# Records supplied:

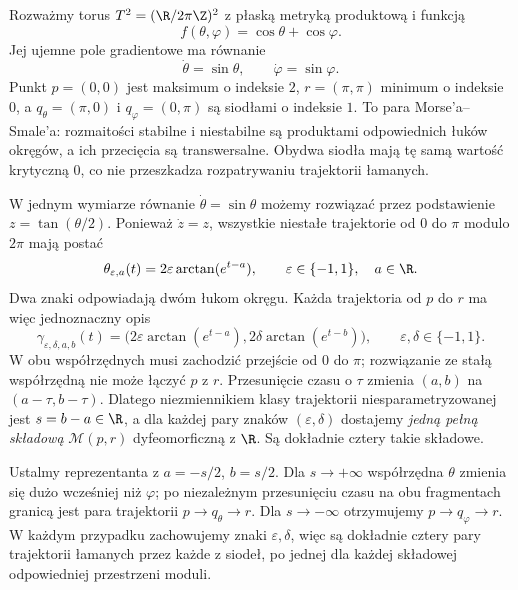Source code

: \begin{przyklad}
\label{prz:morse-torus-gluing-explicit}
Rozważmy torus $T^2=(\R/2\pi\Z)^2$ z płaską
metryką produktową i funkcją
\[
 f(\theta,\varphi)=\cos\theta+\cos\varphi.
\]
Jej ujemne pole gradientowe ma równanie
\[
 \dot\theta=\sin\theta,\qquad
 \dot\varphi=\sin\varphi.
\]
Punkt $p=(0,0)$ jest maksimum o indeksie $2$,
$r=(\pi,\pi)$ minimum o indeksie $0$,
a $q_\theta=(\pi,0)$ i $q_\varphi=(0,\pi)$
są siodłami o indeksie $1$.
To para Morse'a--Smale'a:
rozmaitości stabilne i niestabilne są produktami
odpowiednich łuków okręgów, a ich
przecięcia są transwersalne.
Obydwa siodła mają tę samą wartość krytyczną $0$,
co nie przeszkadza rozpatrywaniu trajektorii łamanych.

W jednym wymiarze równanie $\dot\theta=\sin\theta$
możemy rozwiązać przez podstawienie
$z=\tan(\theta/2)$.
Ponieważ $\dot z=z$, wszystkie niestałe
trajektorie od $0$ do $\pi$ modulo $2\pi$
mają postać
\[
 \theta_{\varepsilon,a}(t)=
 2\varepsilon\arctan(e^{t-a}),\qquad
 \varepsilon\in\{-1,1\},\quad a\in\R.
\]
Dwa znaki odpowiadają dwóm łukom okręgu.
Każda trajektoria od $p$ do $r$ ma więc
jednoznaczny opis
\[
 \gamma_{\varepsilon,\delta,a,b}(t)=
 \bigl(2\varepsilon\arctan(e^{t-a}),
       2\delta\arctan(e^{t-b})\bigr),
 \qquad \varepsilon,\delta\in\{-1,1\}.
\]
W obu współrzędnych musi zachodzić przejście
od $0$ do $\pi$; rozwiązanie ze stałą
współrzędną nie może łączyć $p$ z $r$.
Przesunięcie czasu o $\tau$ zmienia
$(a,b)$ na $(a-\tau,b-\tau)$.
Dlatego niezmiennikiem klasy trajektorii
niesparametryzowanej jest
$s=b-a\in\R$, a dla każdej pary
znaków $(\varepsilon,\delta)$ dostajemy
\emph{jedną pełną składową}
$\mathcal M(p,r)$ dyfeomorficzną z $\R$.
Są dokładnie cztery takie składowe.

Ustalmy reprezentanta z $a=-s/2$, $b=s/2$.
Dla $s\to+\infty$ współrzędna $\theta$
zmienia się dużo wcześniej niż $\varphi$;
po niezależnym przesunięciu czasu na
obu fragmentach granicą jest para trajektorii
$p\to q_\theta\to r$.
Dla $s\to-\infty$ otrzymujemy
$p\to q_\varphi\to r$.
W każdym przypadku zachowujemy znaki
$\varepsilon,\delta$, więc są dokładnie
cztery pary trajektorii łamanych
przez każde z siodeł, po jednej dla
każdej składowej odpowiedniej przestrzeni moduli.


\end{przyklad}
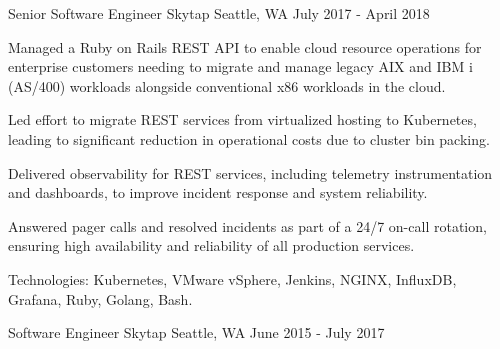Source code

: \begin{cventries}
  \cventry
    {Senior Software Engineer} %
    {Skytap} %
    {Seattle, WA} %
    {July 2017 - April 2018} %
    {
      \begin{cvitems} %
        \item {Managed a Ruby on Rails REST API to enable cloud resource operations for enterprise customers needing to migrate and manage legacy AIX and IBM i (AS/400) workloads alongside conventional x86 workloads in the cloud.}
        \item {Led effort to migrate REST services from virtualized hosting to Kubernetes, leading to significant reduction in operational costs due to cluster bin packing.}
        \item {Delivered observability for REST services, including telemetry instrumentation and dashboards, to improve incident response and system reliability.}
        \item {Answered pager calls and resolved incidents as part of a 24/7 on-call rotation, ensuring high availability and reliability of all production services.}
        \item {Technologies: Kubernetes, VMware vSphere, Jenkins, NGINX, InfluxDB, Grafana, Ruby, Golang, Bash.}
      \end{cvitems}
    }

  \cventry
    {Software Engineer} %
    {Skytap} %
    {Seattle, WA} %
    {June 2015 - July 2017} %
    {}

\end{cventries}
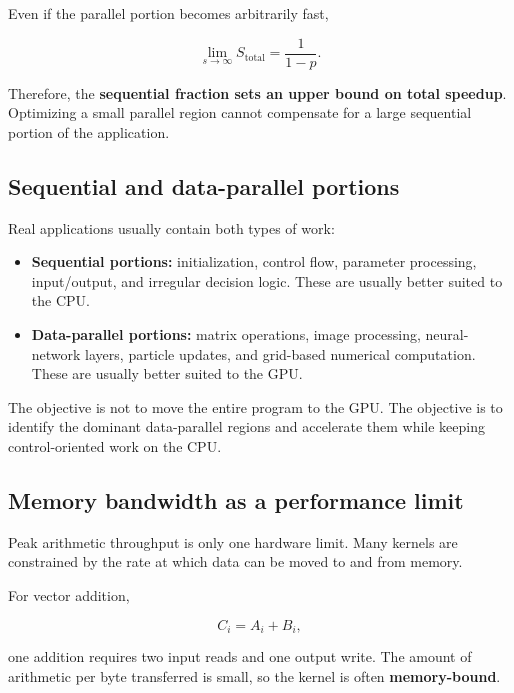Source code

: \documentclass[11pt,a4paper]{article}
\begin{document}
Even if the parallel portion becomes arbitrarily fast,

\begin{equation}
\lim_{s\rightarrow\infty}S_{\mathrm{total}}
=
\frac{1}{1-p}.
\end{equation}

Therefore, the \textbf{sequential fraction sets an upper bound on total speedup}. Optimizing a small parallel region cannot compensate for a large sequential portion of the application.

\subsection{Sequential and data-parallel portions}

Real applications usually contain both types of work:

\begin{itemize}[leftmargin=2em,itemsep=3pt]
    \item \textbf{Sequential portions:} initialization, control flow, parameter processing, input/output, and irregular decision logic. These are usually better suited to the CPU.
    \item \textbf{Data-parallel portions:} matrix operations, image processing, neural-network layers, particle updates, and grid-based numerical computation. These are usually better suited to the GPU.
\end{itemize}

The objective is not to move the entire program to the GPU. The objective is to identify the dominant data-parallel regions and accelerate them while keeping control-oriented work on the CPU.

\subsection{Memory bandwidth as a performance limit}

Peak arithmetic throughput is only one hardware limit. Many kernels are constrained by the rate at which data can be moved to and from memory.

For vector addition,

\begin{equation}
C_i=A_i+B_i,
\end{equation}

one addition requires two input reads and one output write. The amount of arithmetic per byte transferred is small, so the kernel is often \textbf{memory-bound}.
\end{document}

# Task objective:
Print each entry above exactly. The pictures should not be printed.

# Response area:
Source code

: \begin{przyklad}
\label{prz:morse-torus-gluing-explicit}
Rozważmy torus $T^2=(\R/2\pi\Z)^2$ z płaską
metryką produktową i funkcją
\[
 f(\theta,\varphi)=\cos\theta+\cos\varphi.
\]
Jej ujemne pole gradientowe ma równanie
\[
 \dot\theta=\sin\theta,\qquad
 \dot\varphi=\sin\varphi.
\]
Punkt $p=(0,0)$ jest maksimum o indeksie $2$,
$r=(\pi,\pi)$ minimum o indeksie $0$,
a $q_\theta=(\pi,0)$ i $q_\varphi=(0,\pi)$
są siodłami o indeksie $1$.
To para Morse'a--Smale'a:
rozmaitości stabilne i niestabilne są produktami
odpowiednich łuków okręgów, a ich
przecięcia są transwersalne.
Obydwa siodła mają tę samą wartość krytyczną $0$,
co nie przeszkadza rozpatrywaniu trajektorii łamanych.

W jednym wymiarze równanie $\dot\theta=\sin\theta$
możemy rozwiązać przez podstawienie
$z=\tan(\theta/2)$.
Ponieważ $\dot z=z$, wszystkie niestałe
trajektorie od $0$ do $\pi$ modulo $2\pi$
mają postać
\[
 \theta_{\varepsilon,a}(t)=
 2\varepsilon\arctan(e^{t-a}),\qquad
 \varepsilon\in\{-1,1\},\quad a\in\R.
\]
Dwa znaki odpowiadają dwóm łukom okręgu.
Każda trajektoria od $p$ do $r$ ma więc
jednoznaczny opis
\[
 \gamma_{\varepsilon,\delta,a,b}(t)=
 \bigl(2\varepsilon\arctan(e^{t-a}),
       2\delta\arctan(e^{t-b})\bigr),
 \qquad \varepsilon,\delta\in\{-1,1\}.
\]
W obu współrzędnych musi zachodzić przejście
od $0$ do $\pi$; rozwiązanie ze stałą
współrzędną nie może łączyć $p$ z $r$.
Przesunięcie czasu o $\tau$ zmienia
$(a,b)$ na $(a-\tau,b-\tau)$.
Dlatego niezmiennikiem klasy trajektorii
niesparametryzowanej jest
$s=b-a\in\R$, a dla każdej pary
znaków $(\varepsilon,\delta)$ dostajemy
\emph{jedną pełną składową}
$\mathcal M(p,r)$ dyfeomorficzną z $\R$.
Są dokładnie cztery takie składowe.

Ustalmy reprezentanta z $a=-s/2$, $b=s/2$.
Dla $s\to+\infty$ współrzędna $\theta$
zmienia się dużo wcześniej niż $\varphi$;
po niezależnym przesunięciu czasu na
obu fragmentach granicą jest para trajektorii
$p\to q_\theta\to r$.
Dla $s\to-\infty$ otrzymujemy
$p\to q_\varphi\to r$.
W każdym przypadku zachowujemy znaki
$\varepsilon,\delta$, więc są dokładnie
cztery pary trajektorii łamanych
przez każde z siodeł, po jednej dla
każdej składowej odpowiedniej przestrzeni moduli.


\end{przyklad}
Source code

: \begin{cventries}
  \cventry
    {Senior Software Engineer} %
    {Skytap} %
    {Seattle, WA} %
    {July 2017 - April 2018} %
    {
      \begin{cvitems} %
        \item {Managed a Ruby on Rails REST API to enable cloud resource operations for enterprise customers needing to migrate and manage legacy AIX and IBM i (AS/400) workloads alongside conventional x86 workloads in the cloud.}
        \item {Led effort to migrate REST services from virtualized hosting to Kubernetes, leading to significant reduction in operational costs due to cluster bin packing.}
        \item {Delivered observability for REST services, including telemetry instrumentation and dashboards, to improve incident response and system reliability.}
        \item {Answered pager calls and resolved incidents as part of a 24/7 on-call rotation, ensuring high availability and reliability of all production services.}
        \item {Technologies: Kubernetes, VMware vSphere, Jenkins, NGINX, InfluxDB, Grafana, Ruby, Golang, Bash.}
      \end{cvitems}
    }

  \cventry
    {Software Engineer} %
    {Skytap} %
    {Seattle, WA} %
    {June 2015 - July 2017} %
    {}

\end{cventries}
Source code

: \documentclass[11pt,a4paper]{article}
\begin{document}
Even if the parallel portion becomes arbitrarily fast,

\begin{equation}
\lim_{s\rightarrow\infty}S_{\mathrm{total}}
=
\frac{1}{1-p}.
\end{equation}

Therefore, the \textbf{sequential fraction sets an upper bound on total speedup}. Optimizing a small parallel region cannot compensate for a large sequential portion of the application.

\subsection{Sequential and data-parallel portions}

Real applications usually contain both types of work:

\begin{itemize}[leftmargin=2em,itemsep=3pt]
    \item \textbf{Sequential portions:} initialization, control flow, parameter processing, input/output, and irregular decision logic. These are usually better suited to the CPU.
    \item \textbf{Data-parallel portions:} matrix operations, image processing, neural-network layers, particle updates, and grid-based numerical computation. These are usually better suited to the GPU.
\end{itemize}

The objective is not to move the entire program to the GPU. The objective is to identify the dominant data-parallel regions and accelerate them while keeping control-oriented work on the CPU.

\subsection{Memory bandwidth as a performance limit}

Peak arithmetic throughput is only one hardware limit. Many kernels are constrained by the rate at which data can be moved to and from memory.

For vector addition,

\begin{equation}
C_i=A_i+B_i,
\end{equation}

one addition requires two input reads and one output write. The amount of arithmetic per byte transferred is small, so the kernel is often \textbf{memory-bound}.
\end{document}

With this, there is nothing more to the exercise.